Lower Payette River Heritage Byway Complete
Photo taken in 1976
Downtown Emmett - Mile Post 31
Emmett is the largest city in Gem County with a rich history of fruit, livestock, and lumber. In 1866, settlers established a ferry on the Payette River serving fur trappers, prospectors, miners, cowboys, Indians, and lumbermen. In 1902, the Idaho Northern Railroad came to Emmett, and business boomed. Ghost art from past businesses can still he found on building walls reminiscent of an era gone by.
Plaza Bridge / Pickets Corral – Mile Post 38
Picket's Corral, northeast of Emmett, was the base of operations for a notorious Southern Idaho outlaw gang of horse thieves and "bogus dust peddlers". This headquarters was the stopping place and last watering hole until you came out of the canyon near Montour for travelers and freighters on their way to Horseshoe Bend. In 1864, the Payette Vigilance Committee eliminated the gang, bringing safety for the citizens of the area.
Black Canyon Dam / Reservoir - Milepost 39.1
Constructed in 1924 and reconstructed in 1955, this $1.5 million concrete gravity dam has a 1,039-foot crest and a 183-foot structural height. A 29-mile canal, along with lesser ditches, serves 58,250 acres of valley farms. A power plant at Black Canyon Dam generates electricity for commercial use and irrigation pumping. Recreational Wild Rose Park, Black Canyon Park, and Triangle Park are managed by the Bureau of Reclamation.

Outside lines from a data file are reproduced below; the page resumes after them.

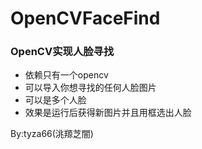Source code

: # OpenCVFaceFind
### OpenCV实现人脸寻找
- 依赖只有一个opencv
- 可以导入你想寻找的任何人脸图片
- 可以是多个人脸
- 效果是运行后获得新图片并且用框选出人脸

By:tyza66(洮羱芝闇)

Roystone Hot Springs / Triangle - Milepost 41
The Roystone Hot Springs in Sweet, Idaho, feature a geothermal spring naturally flowing at 143 degrees straight from the ground. Early settlers, owners, and locals from Sweet, Montour, and Ola dug several cisterns to control the hot springs and bring the water down the hill to a large catch basin and swimming pool. Still used a hundred years later, Eva Stone referred to it as the Sweet Sanitarium.